Ha llegado el momento de expresarlo sin complejos: el crecimiento también puede y debe ser una causa de izquierda, si está orientado por reglas democráticas, por un Estado activo y por la ética del bien común.

La derrota reciente de la izquierda no fue solo electoral, fue, sobre todo, una derrota de orientación de la más amplia centroizquierda chilena. Un momento en que una parte importante del país dio vuelta la espalda no tanto a un gobierno o a un liderazgo, sino a una forma de entender el cambio como algo apresurado, maximalista, más preocupado de la disputa inmediata que de un proyecto nacional de identidad propia. Esto conviene asumirlo con sobriedad, sin autoflagelaciones ni consignas de unidad como un bálsamo que todo lo cura.

Durante años, la izquierda chilena habló del crecimiento casi en voz baja, como si fuera una palabra ajena, incómoda y sospechosa de connivencia empresarial. Algo que convenía tolerar, pero no abrazar desde una propia visión. El resultado está a la vista: estancamiento prolongado, frustración social y una ciudadanía que empieza a dudar de la capacidad transformadora de sus propias fuerzas políticas.

Leí las 12 propuestas del reciente documento Un pacto de desarrollo para Chile, elaborado por Espacio Público y Horizontal, con el aporte de un equipo transversal en que destacan Oscar Landerretche e Ignacio Briones, un texto aparece como una invitación oportuna a salir de la política corta y pensar, en un horizonte más largo para el país que queremos construir.
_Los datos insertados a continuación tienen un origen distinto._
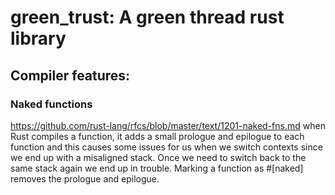 # green_trust: A green thread rust library 


## Compiler features:
### Naked functions
https://github.com/rust-lang/rfcs/blob/master/text/1201-naked-fns.md
when Rust compiles a function, it adds a small prologue and epilogue to each function and this causes some issues for us
when we switch contexts since we end up with a misaligned stack. Once
we need to switch back to the same stack again we end up in trouble.
Marking a function as #[naked] removes the prologue and epilogue.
No es un programa de campaña ni una lista de promesas para la próxima elección; es más bien un llamado a recuperar la idea de proyecto país, algo que la izquierda democrática conoció bien en recientes momentos de su historia.

El punto de partida es simple, muy crudo en su sencillez: sin crecimiento sostenido no hay desarrollo posible, ni Estado social que resista, ni derechos que se sostengan en el tiempo. No hay educación pública robusta, ni salud digna, ni pensiones decentes, si la economía no genera los recursos que las financien. Esta no es una tesis neoliberal, es una verdad histórica que la socialdemocracia europea entendió hace décadas y que el socialismo democrático chileno no debería olvidar.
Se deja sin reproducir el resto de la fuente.